Hinzu kommt dass ihr der Arbeitgeber nach abwarten der Sperrfrist von Art. 336c OR nun auf Ende September ordentlich gekündigt hat.
Wie kann gegen den Arbeitgeber vorgegangen werden?
Freundliche Grüsse
Erika Ineichen
Frage beantwortet am
Kurt Pärli
Expert*in Arbeitsrecht
Sehr geehrte Frau Inneichen
Gerne beantworte ich Ihre Frage wie folgt:
Ihre Klientin hat eine 70% Anstellung. Sie schreiben, es liege kein schriftlicher Arbeitsvertrag vor. Entscheidend ist nun, ob diese 70% Anstellung im Stundenlohn so verstanden warden darf, dass von einem 70% Pensum ausgegangen warden darf. Wenn z.B. vor der Operation während mehrerer Monate jeweils 70% gearbeitet wurde, ist dies ein Indiz dafür, dass der Vertrag mündlich bzw. konkludent über 70% Anstellung als vereinbart betrachtet warden darf. Die folgenden Ausführungen basieren auf der Annahme, es sei von einer 70% Anstellung auszugehen.

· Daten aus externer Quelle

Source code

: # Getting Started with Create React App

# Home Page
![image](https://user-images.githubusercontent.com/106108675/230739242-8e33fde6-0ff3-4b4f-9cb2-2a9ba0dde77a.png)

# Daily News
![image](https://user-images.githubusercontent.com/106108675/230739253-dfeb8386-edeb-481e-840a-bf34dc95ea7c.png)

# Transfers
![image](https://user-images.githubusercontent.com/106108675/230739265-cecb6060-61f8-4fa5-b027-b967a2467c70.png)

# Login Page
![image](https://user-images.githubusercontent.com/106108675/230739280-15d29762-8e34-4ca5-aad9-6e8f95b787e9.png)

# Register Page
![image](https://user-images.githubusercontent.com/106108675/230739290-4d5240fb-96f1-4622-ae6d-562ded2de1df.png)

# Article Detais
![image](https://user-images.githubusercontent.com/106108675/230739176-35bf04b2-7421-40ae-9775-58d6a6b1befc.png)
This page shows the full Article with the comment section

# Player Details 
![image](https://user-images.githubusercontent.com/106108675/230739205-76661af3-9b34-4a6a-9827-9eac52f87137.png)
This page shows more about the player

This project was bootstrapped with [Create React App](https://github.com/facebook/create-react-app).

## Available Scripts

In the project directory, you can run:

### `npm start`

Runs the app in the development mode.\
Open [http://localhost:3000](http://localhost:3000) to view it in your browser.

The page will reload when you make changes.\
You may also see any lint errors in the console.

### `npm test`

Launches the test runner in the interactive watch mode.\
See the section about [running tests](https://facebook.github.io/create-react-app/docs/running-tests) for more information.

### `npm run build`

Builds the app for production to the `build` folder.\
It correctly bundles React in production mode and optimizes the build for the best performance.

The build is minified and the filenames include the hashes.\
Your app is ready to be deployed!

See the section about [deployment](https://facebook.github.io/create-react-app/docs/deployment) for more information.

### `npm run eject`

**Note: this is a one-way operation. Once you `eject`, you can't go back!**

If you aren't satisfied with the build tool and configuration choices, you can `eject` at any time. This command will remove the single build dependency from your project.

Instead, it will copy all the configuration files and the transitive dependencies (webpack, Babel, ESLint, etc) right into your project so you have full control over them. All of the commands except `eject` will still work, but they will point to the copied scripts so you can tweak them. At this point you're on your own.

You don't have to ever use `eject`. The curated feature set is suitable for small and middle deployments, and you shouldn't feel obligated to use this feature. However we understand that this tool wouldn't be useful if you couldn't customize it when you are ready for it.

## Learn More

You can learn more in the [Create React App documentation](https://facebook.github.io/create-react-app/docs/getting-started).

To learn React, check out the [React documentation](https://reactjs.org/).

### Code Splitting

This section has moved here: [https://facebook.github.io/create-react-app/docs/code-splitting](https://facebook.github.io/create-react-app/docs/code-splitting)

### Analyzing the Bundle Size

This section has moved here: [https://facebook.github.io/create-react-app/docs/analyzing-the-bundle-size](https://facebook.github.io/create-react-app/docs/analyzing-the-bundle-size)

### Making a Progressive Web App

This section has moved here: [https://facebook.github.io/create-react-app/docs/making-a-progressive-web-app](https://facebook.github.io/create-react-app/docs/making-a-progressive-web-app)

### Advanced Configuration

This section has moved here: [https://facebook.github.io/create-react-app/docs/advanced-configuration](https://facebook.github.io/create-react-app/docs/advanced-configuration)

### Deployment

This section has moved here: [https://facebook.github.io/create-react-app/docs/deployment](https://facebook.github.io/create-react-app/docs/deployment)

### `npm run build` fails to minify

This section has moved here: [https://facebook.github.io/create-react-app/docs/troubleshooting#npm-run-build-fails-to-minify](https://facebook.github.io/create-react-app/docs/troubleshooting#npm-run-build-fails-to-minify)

Wenn ihre Klientin nach der (teilweisen) Wiedererlangung ihrer Arbeitsfähigkeit vom Arbeitgeber nicht entsprechend beschäftigt wurde und wenn ihre Klientin gegenüber dem Arbeitgeber die Arbeitsleistung angeboten hat, so liegt ein Fall des sogenannten Arbeitgeberverzuges vor, d.h., die Arbeitnehmerin bietet die Arbeit an, der Arbeitgeber aber nimmt sie nicht an. Gemäss Art. 324 OR schuldet die Arbeitgeberin diesfalls den Lohn trotzdem. Konkret könnte dies bei ihrer Klientin bedeuten:
- z.B. war sie 50% arbeitsfähig und 20% arbeitsunfähig. Wenn sie nun lediglich 25% arbeiten durfte, dann schuldet der Arbeitgeber die 25% Differenz Lohn gestützt auf den erwähnten Art. 324 OR dennoch.

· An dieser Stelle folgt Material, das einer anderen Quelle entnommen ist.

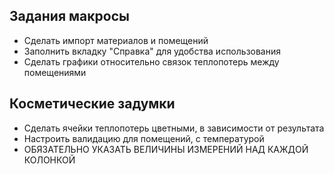 ## Задания макросы

- Сделать импорт материалов и помещений
- Заполнить вкладку "Справка" для удобства использования
- Сделать графики относительно связок теплопотерь между помещениями 

## Косметические задумки
- Сделать ячейки теплопотерь цветными, в зависимости от результата
- Настроить валидацию для помещений, с температурой
- ОБЯЗАТЕЛЬНО УКАЗАТЬ ВЕЛИЧИНЫ ИЗМЕРЕНИЙ НАД КАЖДОЙ КОЛОНКОЙ

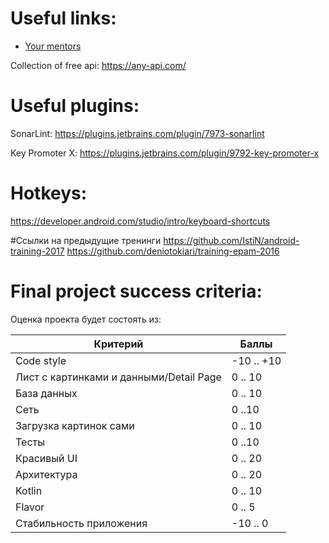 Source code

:# Useful links:
- [Your mentors](https://docs.google.com/spreadsheets/d/1eg91p9y_YCM7W3GlDLKIDfyohHzExp0S4jGO9YQVaKI/edit?usp=sharing "Mentors")

Collection of free api: https://any-api.com/

# Useful plugins:
SonarLint: https://plugins.jetbrains.com/plugin/7973-sonarlint

Key Promoter X: https://plugins.jetbrains.com/plugin/9792-key-promoter-x

# Hotkeys:
https://developer.android.com/studio/intro/keyboard-shortcuts

#Ссылки на предыдущие тренинги
https://github.com/IstiN/android-training-2017
https://github.com/deniotokiari/training-epam-2016

# Final project success criteria:
Оценка проекта будет состоять из:

|  Критерий 	|  Баллы 	|
|---	|---	|
| Code style   	                            | -10 .. +10 |
| Лист с картинками и данными/Detail Page  	| 0 .. 10  	 |
| База данных 	                            | 0 .. 10 	 |
| Сеть                                     	| 0 ..10 	   |
| Загрузка картинок сами 	                  | 0 .. 10  	 |
| Тесты  	                                  | 0 ..10     |
| Красивый UI                              	| 0 .. 20 	 |
| Архитектура  	                            | 0 .. 20  	 |
| Kotlin 	                                  | 0 .. 10 	 |
| Flavor 	                                  | 0 .. 5     |
| Стабильность приложения 	                | -10 .. 0   |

Ihre Klientin soll unbedingt gegenüber ihrem Arbeitgeber geltend machen, dass sie bereit und in der Lage ist, die vertraglich vereinbarten (siehe oben) 70% zu arbeiten.Falls sie dies vorher nicht gemacht hat, dürfte es schwierig(er) sein, für die Vergangheit noch Lohn nachzufordern (Der Arbeitgeber wird argumentieren, Ihre Klientin hätte ja gar nicht mehr arbeiten wollen). Ab dem Zeitpunkt aber, in dem IHre Klientin die Arbeitsleistung ausdrücklich angeboten hat, ist ein Lohnanspruch zu bejahen.

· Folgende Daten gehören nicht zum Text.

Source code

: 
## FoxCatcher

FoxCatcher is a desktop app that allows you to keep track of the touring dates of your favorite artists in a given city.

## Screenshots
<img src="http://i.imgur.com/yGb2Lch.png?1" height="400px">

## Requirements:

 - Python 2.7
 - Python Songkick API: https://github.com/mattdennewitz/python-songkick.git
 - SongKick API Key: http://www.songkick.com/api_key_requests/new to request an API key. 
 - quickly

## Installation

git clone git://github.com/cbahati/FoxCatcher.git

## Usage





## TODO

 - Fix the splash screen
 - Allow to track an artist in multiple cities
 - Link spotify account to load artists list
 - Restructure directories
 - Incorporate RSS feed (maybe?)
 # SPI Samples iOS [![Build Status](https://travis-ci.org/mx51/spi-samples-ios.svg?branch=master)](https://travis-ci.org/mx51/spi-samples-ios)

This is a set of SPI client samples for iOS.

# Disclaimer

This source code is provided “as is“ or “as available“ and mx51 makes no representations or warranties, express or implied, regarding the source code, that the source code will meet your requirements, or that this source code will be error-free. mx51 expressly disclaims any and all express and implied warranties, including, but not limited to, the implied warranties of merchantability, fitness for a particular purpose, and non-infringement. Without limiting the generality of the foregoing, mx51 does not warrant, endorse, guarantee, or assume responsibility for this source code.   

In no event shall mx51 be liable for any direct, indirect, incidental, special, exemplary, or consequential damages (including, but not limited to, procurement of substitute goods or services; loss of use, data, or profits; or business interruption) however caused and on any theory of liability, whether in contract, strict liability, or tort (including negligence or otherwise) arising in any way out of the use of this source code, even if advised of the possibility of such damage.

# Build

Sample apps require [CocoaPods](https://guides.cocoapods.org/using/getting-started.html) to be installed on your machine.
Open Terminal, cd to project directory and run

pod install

Sie erwähnen, dass Ihre Klientin nach Ablauf der Sperrfrist die Kündigung erhalten habe. Erfolgte die Kündigung im Zusammenhang mit der Arbeitsunfähigkeit? Ich frage nach, weil je nach Umständen könnte eine solche Kündigung missbräuchlich sein. Die Arbeitgeberin hat eine Fürsorgepflicht gegenüber ihren Arbeitnehmenden, je nach konkreten Umständen ist eine Kündigung gegenüber einem Arbeitnehmer aufgrund einer gesundheitlichen Einschränkung missbräuchlich. Um gegen eine missbräuchliche Kündigung vorzugehen, müsste Ihre Klientin noch innerhalb der Kündigungsfrist schriftlich beim Arbeitgeber Einsprache gegen die Kündigung einreichen. Sie könnte argumentieren, dass sie jetzt wieder voll gesund sei und arbeiten wolle und die Kündigung deshalb nicht akeptiere.
Soweit meine Überlegungen zu Ihrer Frage. Mit Dank für die Kenntnisnahme und freundlichen Grüssen
Kurt Pärli
Vielen Dank für ihre Informationen.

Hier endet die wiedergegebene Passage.